Stored data
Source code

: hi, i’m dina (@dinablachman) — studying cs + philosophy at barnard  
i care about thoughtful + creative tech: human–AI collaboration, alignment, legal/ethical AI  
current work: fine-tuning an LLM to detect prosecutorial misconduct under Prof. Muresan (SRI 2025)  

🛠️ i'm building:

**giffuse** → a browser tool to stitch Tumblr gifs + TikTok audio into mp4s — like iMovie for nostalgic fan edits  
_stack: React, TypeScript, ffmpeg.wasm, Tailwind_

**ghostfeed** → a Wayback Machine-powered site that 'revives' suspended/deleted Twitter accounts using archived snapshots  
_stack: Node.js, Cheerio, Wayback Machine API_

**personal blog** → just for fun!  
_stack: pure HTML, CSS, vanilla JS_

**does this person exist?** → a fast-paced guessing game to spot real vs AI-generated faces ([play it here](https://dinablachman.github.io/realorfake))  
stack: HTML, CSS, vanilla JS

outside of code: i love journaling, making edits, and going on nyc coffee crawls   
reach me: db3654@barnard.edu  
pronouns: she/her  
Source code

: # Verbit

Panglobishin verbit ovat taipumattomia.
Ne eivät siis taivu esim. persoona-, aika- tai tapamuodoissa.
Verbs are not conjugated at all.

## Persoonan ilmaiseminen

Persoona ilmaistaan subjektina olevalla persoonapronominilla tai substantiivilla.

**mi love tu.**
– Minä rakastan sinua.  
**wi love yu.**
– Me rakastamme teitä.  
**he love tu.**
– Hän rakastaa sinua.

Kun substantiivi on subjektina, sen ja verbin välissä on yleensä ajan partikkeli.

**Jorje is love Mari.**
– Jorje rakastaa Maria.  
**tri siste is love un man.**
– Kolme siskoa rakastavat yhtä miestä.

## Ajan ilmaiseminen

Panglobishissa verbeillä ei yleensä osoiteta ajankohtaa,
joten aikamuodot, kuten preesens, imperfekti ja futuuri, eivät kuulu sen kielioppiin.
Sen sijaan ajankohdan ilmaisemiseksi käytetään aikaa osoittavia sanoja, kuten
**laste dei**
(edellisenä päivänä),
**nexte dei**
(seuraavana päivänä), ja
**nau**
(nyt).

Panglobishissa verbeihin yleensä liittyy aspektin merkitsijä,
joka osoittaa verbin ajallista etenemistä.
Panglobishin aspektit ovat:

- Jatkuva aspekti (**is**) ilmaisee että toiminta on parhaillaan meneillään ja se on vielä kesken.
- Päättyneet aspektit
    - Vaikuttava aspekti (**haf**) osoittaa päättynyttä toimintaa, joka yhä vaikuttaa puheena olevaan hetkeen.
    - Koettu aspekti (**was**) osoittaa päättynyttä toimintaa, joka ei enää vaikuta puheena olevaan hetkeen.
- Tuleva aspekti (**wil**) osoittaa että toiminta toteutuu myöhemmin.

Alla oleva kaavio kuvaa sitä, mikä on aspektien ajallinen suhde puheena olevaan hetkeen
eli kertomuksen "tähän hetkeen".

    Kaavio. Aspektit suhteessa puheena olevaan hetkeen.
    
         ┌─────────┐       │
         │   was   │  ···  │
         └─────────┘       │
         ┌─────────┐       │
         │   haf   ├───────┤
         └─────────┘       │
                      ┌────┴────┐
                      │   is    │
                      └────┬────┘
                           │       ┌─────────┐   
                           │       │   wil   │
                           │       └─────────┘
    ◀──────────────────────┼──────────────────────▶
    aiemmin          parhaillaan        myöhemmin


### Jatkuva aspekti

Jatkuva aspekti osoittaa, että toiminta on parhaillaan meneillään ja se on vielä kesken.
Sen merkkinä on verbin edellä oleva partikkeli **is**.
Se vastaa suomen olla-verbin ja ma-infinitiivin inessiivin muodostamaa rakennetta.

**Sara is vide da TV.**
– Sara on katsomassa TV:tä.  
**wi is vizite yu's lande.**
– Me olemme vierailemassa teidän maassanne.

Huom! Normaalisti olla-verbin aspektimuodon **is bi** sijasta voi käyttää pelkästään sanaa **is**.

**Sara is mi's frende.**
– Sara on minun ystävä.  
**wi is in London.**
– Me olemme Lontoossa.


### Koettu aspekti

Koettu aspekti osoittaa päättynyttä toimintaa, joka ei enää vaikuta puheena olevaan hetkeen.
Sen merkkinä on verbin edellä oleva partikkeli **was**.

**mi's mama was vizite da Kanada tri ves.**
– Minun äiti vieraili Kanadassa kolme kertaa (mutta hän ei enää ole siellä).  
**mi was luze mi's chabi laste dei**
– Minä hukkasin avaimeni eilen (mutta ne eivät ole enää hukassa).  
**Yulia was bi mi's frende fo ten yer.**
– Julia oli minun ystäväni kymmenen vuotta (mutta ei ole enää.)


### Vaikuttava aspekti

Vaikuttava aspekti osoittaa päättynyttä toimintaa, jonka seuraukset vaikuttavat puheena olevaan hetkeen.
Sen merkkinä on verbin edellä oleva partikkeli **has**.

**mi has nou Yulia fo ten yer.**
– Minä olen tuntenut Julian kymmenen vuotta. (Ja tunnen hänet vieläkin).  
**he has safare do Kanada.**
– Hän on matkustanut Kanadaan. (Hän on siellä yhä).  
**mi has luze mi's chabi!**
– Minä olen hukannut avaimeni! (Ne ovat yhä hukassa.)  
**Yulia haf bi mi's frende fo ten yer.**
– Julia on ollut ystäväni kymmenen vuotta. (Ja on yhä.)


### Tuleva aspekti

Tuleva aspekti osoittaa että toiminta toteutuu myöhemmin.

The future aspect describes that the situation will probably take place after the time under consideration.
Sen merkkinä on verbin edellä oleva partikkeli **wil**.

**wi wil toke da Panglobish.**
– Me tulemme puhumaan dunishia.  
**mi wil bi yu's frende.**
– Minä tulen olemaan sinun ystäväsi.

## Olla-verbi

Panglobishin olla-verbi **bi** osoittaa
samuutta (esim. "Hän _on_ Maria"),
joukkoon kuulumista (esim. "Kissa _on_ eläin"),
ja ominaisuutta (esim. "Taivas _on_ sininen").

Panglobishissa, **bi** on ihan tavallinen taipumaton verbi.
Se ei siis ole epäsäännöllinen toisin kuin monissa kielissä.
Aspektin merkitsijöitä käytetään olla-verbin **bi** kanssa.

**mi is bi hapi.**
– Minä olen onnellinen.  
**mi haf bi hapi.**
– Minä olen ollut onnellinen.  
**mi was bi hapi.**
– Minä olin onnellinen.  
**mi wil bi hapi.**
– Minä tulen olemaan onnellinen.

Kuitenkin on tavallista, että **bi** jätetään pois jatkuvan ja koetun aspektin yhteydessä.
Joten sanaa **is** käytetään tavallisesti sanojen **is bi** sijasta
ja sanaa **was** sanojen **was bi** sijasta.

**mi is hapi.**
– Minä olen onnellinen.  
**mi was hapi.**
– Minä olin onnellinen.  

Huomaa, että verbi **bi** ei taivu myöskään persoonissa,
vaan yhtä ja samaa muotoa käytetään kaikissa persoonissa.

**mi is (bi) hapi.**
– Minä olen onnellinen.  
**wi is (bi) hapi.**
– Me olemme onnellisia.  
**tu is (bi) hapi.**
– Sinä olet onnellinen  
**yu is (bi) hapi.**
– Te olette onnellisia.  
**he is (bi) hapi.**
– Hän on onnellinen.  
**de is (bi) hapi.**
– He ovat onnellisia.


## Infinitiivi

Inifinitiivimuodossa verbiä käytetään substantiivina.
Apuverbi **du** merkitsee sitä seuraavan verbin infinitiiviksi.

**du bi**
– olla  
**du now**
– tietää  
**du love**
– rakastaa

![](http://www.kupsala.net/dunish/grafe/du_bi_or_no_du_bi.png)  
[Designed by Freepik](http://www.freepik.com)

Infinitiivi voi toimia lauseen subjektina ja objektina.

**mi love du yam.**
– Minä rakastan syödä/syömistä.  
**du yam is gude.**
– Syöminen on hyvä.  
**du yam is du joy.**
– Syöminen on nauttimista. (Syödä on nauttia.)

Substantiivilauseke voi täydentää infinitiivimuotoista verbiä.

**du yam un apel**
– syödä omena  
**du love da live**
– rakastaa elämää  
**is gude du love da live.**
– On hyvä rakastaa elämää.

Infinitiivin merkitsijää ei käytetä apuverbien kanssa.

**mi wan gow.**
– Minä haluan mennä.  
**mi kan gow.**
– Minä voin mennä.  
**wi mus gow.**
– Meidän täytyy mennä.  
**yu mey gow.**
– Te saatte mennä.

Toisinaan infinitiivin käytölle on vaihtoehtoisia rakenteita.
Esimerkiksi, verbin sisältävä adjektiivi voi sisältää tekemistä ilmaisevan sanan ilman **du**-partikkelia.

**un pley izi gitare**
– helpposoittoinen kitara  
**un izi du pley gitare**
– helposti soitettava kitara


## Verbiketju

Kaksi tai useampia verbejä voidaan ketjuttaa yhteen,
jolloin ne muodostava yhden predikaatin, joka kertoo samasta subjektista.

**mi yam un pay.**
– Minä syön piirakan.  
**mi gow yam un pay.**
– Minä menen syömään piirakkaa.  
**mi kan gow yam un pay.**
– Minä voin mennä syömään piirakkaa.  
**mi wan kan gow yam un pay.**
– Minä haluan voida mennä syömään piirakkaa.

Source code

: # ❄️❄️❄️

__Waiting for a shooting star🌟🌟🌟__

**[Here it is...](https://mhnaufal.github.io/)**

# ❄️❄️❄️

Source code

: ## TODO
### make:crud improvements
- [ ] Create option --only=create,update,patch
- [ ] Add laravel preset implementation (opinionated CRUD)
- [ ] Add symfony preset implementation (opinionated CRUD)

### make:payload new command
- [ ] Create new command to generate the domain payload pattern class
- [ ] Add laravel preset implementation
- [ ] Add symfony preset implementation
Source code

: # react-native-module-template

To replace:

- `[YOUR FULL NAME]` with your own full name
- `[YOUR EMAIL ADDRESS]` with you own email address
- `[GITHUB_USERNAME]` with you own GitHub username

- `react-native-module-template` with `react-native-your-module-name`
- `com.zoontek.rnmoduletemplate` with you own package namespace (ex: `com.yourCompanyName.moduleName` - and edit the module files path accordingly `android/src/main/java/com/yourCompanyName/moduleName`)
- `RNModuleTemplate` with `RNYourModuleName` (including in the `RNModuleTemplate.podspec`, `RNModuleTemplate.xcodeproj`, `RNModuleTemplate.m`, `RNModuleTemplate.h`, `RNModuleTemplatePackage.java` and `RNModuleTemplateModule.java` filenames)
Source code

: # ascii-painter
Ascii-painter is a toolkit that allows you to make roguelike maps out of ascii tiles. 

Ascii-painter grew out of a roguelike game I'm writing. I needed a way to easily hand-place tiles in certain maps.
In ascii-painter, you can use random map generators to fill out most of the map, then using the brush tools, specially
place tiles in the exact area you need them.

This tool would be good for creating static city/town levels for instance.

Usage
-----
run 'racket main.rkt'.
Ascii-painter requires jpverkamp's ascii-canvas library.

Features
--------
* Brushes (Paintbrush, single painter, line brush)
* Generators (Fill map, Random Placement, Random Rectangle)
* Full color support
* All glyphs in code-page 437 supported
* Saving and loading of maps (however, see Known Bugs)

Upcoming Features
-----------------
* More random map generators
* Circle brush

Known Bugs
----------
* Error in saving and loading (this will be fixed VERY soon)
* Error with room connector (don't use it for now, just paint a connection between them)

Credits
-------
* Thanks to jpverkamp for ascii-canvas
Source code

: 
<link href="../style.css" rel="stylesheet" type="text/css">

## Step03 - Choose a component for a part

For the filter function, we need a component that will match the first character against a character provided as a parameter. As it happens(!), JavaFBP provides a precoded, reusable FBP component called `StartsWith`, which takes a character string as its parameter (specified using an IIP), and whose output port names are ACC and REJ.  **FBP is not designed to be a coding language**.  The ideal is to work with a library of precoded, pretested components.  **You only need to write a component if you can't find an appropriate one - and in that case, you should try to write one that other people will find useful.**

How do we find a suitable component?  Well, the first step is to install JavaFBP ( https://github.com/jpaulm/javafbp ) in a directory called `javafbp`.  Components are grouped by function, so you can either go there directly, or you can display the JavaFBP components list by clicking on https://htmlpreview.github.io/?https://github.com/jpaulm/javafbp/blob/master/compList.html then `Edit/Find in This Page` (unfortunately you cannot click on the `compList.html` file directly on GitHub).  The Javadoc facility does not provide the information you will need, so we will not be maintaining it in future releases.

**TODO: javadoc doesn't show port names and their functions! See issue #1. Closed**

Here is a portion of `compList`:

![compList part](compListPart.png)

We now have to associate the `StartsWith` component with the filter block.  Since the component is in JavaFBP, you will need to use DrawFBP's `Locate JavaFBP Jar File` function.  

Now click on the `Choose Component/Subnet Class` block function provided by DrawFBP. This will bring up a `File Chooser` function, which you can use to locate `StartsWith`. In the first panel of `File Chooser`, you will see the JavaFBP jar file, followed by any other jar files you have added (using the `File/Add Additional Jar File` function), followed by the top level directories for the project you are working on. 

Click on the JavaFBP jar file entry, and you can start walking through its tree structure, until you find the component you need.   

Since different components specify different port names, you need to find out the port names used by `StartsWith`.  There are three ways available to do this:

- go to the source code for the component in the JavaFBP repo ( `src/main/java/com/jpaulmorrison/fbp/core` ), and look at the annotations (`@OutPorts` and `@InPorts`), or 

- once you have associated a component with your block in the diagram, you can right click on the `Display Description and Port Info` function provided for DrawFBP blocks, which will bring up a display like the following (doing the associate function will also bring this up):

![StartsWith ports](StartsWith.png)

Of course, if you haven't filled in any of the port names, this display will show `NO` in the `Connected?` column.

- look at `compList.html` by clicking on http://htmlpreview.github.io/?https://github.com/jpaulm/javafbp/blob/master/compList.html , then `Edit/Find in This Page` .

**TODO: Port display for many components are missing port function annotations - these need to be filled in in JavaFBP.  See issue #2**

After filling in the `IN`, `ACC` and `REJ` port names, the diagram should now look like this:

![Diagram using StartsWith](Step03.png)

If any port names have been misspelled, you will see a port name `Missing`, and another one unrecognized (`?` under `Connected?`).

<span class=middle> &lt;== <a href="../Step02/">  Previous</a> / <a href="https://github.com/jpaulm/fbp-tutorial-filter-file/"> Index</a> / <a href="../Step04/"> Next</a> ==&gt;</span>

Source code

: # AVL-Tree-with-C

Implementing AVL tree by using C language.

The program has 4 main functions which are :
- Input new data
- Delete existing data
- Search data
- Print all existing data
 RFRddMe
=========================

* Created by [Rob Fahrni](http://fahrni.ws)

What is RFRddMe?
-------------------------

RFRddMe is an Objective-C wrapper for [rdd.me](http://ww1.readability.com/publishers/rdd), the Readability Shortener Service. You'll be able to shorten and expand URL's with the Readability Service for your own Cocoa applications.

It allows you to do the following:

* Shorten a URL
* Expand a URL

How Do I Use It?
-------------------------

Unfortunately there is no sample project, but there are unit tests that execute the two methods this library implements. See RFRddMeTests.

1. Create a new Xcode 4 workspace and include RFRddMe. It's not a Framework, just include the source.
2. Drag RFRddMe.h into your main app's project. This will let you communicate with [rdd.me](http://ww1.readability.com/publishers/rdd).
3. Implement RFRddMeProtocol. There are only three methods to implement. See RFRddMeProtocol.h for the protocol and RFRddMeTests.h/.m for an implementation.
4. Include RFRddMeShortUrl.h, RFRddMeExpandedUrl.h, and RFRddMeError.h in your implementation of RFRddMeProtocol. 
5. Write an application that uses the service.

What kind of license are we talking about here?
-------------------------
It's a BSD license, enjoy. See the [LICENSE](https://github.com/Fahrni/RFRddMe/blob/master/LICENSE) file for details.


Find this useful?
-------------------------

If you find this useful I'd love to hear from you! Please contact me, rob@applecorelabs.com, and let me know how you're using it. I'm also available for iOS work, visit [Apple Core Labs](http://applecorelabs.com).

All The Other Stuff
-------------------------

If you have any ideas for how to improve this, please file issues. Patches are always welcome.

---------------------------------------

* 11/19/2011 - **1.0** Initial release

## WHAT TO PRODUCE:
Look back at the data above. Transcribe exactly the lines starting at the line that contains "ja ominaisuutta (esim." and ending at the line that contains "## Infinitiivi".

## EXERCISE RESULT:
ja ominaisuutta (esim. "Taivas _on_ sininen").

Panglobishissa, **bi** on ihan tavallinen taipumaton verbi.
Se ei siis ole epäsäännöllinen toisin kuin monissa kielissä.
Aspektin merkitsijöitä käytetään olla-verbin **bi** kanssa.

**mi is bi hapi.**
– Minä olen onnellinen.  
**mi haf bi hapi.**
– Minä olen ollut onnellinen.  
**mi was bi hapi.**
– Minä olin onnellinen.  
**mi wil bi hapi.**
– Minä tulen olemaan onnellinen.

Kuitenkin on tavallista, että **bi** jätetään pois jatkuvan ja koetun aspektin yhteydessä.
Joten sanaa **is** käytetään tavallisesti sanojen **is bi** sijasta
ja sanaa **was** sanojen **was bi** sijasta.

**mi is hapi.**
– Minä olen onnellinen.  
**mi was hapi.**
– Minä olin onnellinen.  

Huomaa, että verbi **bi** ei taivu myöskään persoonissa,
vaan yhtä ja samaa muotoa käytetään kaikissa persoonissa.

**mi is (bi) hapi.**
– Minä olen onnellinen.  
**wi is (bi) hapi.**
– Me olemme onnellisia.  
**tu is (bi) hapi.**
– Sinä olet onnellinen  
**yu is (bi) hapi.**
– Te olette onnellisia.  
**he is (bi) hapi.**
– Hän on onnellinen.  
**de is (bi) hapi.**
– He ovat onnellisia.


## Infinitiivi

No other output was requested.